The study adopts a theoretical and integrative approach, combining perspectives from knowledge organization, information retrieval and genre analysis. It develops a conceptual framework that articulates the documentary and discursive dimensions of abstracting and applies a comparative analytical approach to emerging typologies, including plain language summaries, visual abstracts, video abstracts and transmedia formats.
The findings indicate that the scientific abstract is undergoing a process of epistemological and functional reconfiguration. It evolves from a subordinate textual subgenre and a technical instrument of documentary representation into a hybrid, multimodal and functionally differentiated system of knowledge representation. The analysis demonstrates that emerging formats are characterized by distinct communicative functions, modes of meaning-making and degrees of structural complexity, reflecting their adaptation to diverse audiences and digital environments.
This study is conceptual and theoretical in nature and does not include empirical validation of the emerging abstract formats discussed.
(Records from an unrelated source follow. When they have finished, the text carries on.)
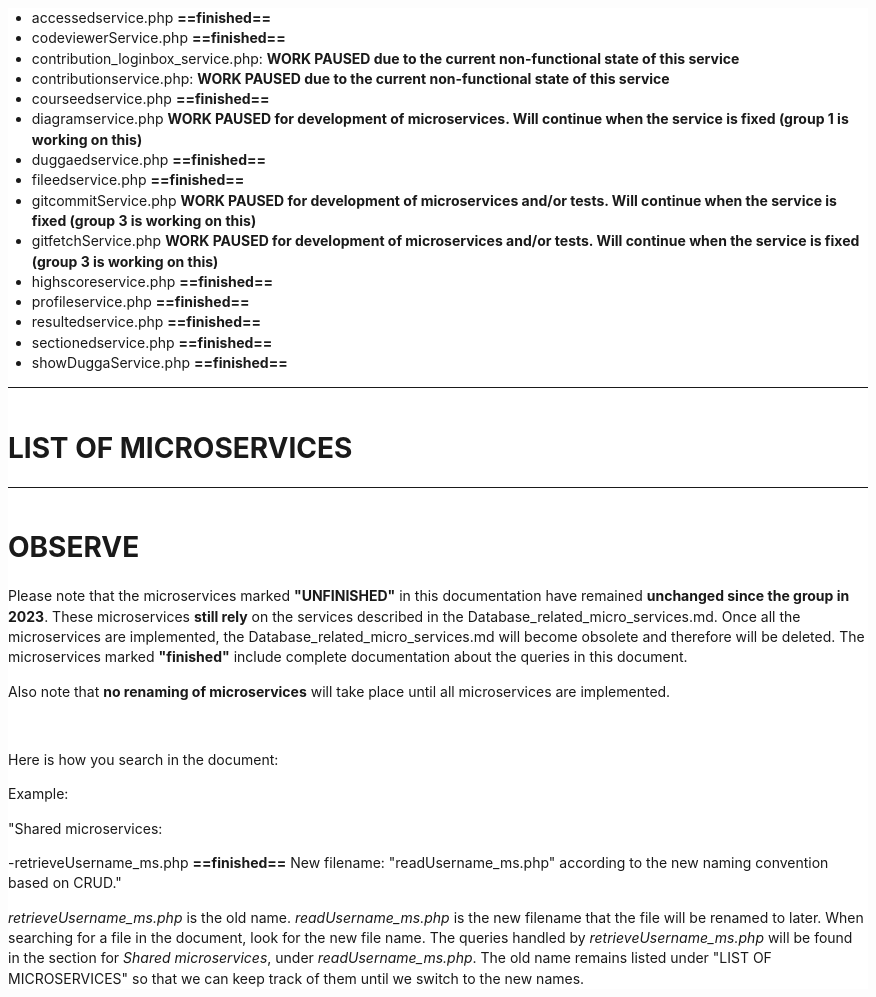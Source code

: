- accessedservice.php __==finished==__
- codeviewerService.php __==finished==__
- contribution_loginbox_service.php: __WORK PAUSED due to the current non-functional state of this service__
- contributionservice.php: __WORK PAUSED due to the current non-functional state of this service__
- courseedservice.php __==finished==__
- diagramservice.php __WORK PAUSED for development of microservices. Will continue when the service is fixed (group 1 is working on this)__
- duggaedservice.php __==finished==__
- fileedservice.php __==finished==__
- gitcommitService.php __WORK PAUSED for development of microservices and/or tests. Will continue when the service is fixed (group 3 is working on this)__
- gitfetchService.php __WORK PAUSED for development of microservices and/or tests. Will continue when the service is fixed (group 3 is working on this)__
- highscoreservice.php __==finished==__
- profileservice.php __==finished==__
- resultedservice.php __==finished==__
- sectionedservice.php __==finished==__
- showDuggaService.php __==finished==__

---
# LIST OF MICROSERVICES
---

# OBSERVE

Please note that the microservices marked __"UNFINISHED"__ in this documentation have remained __unchanged since the group in 2023__. These microservices __still rely__ on the services described in the Database_related_micro_services.md. Once all the microservices are implemented, the Database_related_micro_services.md will become obsolete and therefore will be deleted. The microservices marked __"finished"__ include complete documentation about the queries in this document.

Also note that __no renaming of microservices__ will take place until all microservices are implemented. 

<br>

Here is how you search in the document:

Example: 

"Shared microservices:

-retrieveUsername_ms.php __==finished==__ New filename: "readUsername_ms.php" according to the new naming convention based on CRUD."

_retrieveUsername_ms.php_ is the old name. _readUsername_ms.php_ is the new filename that the file will be renamed to later. When searching for a file in the document, look for the new file name. The queries handled by _retrieveUsername_ms.php_ will be found in the section for _Shared microservices_, under _readUsername_ms.php_.
The old name remains listed under "LIST OF MICROSERVICES" so that we can keep track of them until we switch to the new names.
The analysis focuses on the evolution of the scientific abstract within contemporary scholarly communication and therefore does not assess the effectiveness of specific formats across disciplines, audiences or platforms. Future research should develop comparative empirical studies examining comprehension, visibility, engagement and retrieval performance across multimodal abstract formats. Further investigation is also needed into standards, quality assessment frameworks, metadata schemes and the integration of multimodal representations into knowledge organization and information retrieval systems.
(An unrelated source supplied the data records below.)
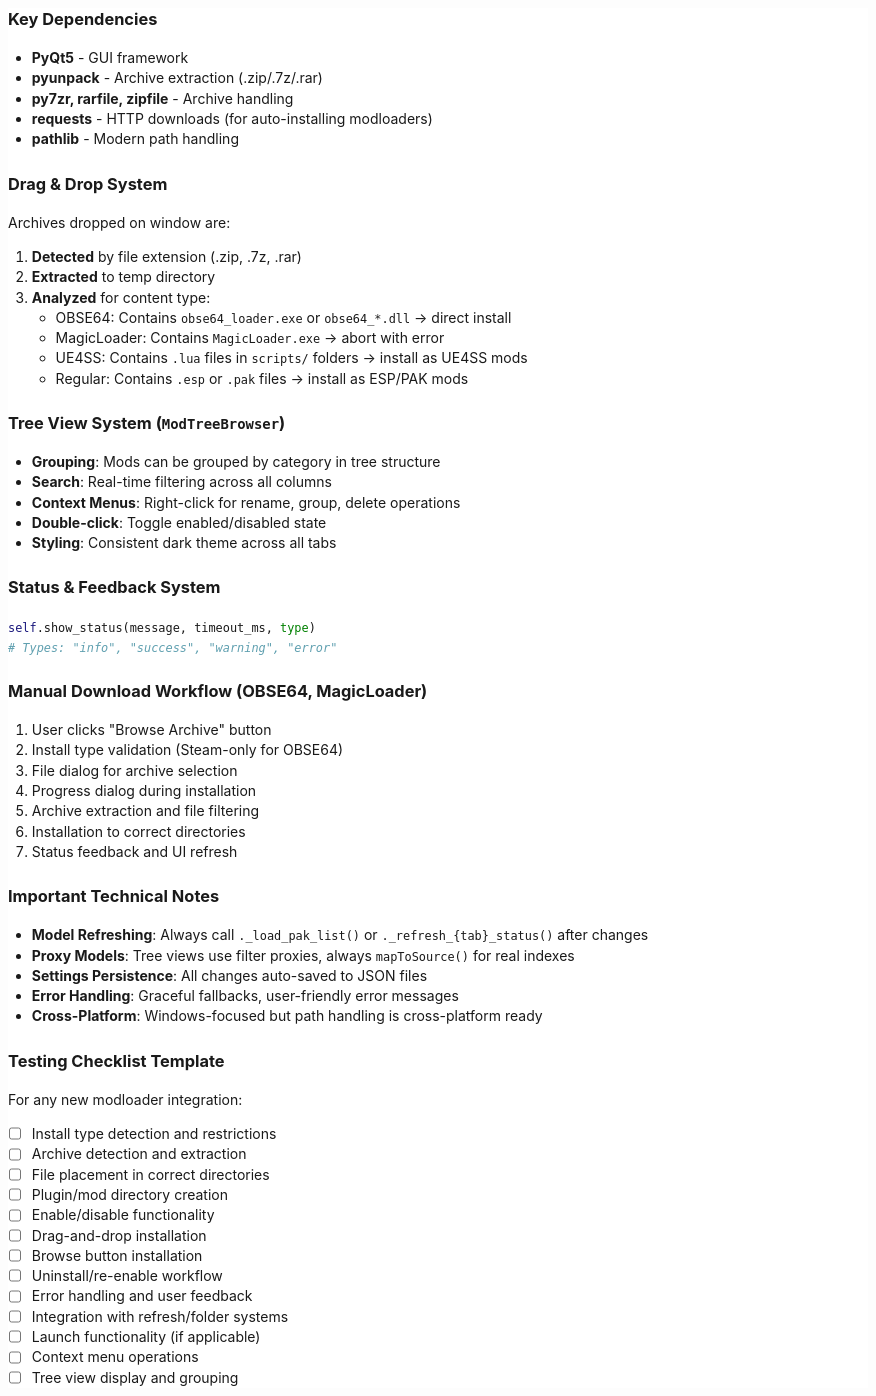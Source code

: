 ### Key Dependencies
- **PyQt5** - GUI framework
- **pyunpack** - Archive extraction (.zip/.7z/.rar)
- **py7zr, rarfile, zipfile** - Archive handling
- **requests** - HTTP downloads (for auto-installing modloaders)
- **pathlib** - Modern path handling

### Drag & Drop System
Archives dropped on window are:
1. **Detected** by file extension (.zip, .7z, .rar)
2. **Extracted** to temp directory
3. **Analyzed** for content type:
   - OBSE64: Contains `obse64_loader.exe` or `obse64_*.dll` → direct install
   - MagicLoader: Contains `MagicLoader.exe` → abort with error
   - UE4SS: Contains `.lua` files in `scripts/` folders → install as UE4SS mods
   - Regular: Contains `.esp` or `.pak` files → install as ESP/PAK mods

### Tree View System (`ModTreeBrowser`)
- **Grouping**: Mods can be grouped by category in tree structure
- **Search**: Real-time filtering across all columns
- **Context Menus**: Right-click for rename, group, delete operations
- **Double-click**: Toggle enabled/disabled state
- **Styling**: Consistent dark theme across all tabs

### Status & Feedback System
```python
self.show_status(message, timeout_ms, type)
# Types: "info", "success", "warning", "error"
```

### Manual Download Workflow (OBSE64, MagicLoader)
1. User clicks "Browse Archive" button
2. Install type validation (Steam-only for OBSE64)
3. File dialog for archive selection
4. Progress dialog during installation
5. Archive extraction and file filtering
6. Installation to correct directories
7. Status feedback and UI refresh

### Important Technical Notes
- **Model Refreshing**: Always call `._load_pak_list()` or `._refresh_{tab}_status()` after changes
- **Proxy Models**: Tree views use filter proxies, always `mapToSource()` for real indexes
- **Settings Persistence**: All changes auto-saved to JSON files
- **Error Handling**: Graceful fallbacks, user-friendly error messages
- **Cross-Platform**: Windows-focused but path handling is cross-platform ready

### Testing Checklist Template
For any new modloader integration:
- [ ] Install type detection and restrictions
- [ ] Archive detection and extraction  
- [ ] File placement in correct directories
- [ ] Plugin/mod directory creation
- [ ] Enable/disable functionality
- [ ] Drag-and-drop installation
- [ ] Browse button installation
- [ ] Uninstall/re-enable workflow
- [ ] Error handling and user feedback
- [ ] Integration with refresh/folder systems
- [ ] Launch functionality (if applicable)
- [ ] Context menu operations
- [ ] Tree view display and grouping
This study highlights the need to revise existing frameworks in knowledge organization and information retrieval to accommodate multimodal and distributed forms of representation. It also underscores the importance of developing new criteria for the evaluation, indexing and retrieval of multimodal abstracts, as well as fostering competencies in multimodal communication within academic training.
Multimodal and accessible forms of scientific abstracts can enhance the democratization of scholarly communication by improving access to research for non-specialist audiences, including practitioners and policymakers. These formats may help reduce cognitive and linguistic barriers, supporting more inclusive dissemination practices and fostering broader societal engagement with scientific knowledge.
This paper provides an integrative reconceptualization of the scientific abstract as a hybrid epistemic and communicative interface. By bridging knowledge organization and discourse studies, it contributes to expanding the notion of knowledge representation and offers a novel analytical framework for understanding the role of abstracts within the evolving ecology of digital scholarly communication.
Scientific abstracts are reconceptualized as epistemic and communicative interfaces within digital scholarly communication.
Abstracting is understood as a process of recontextualization across media, audiences and contexts of use.
Multimodality reshapes knowledge representation through the integration of diverse semiotic modes.
Emerging formats reflect a functionally differentiated system of abstract genres in digital environments.
Multimodal abstracts pose new challenges for indexing, evaluation and information retrieval systems.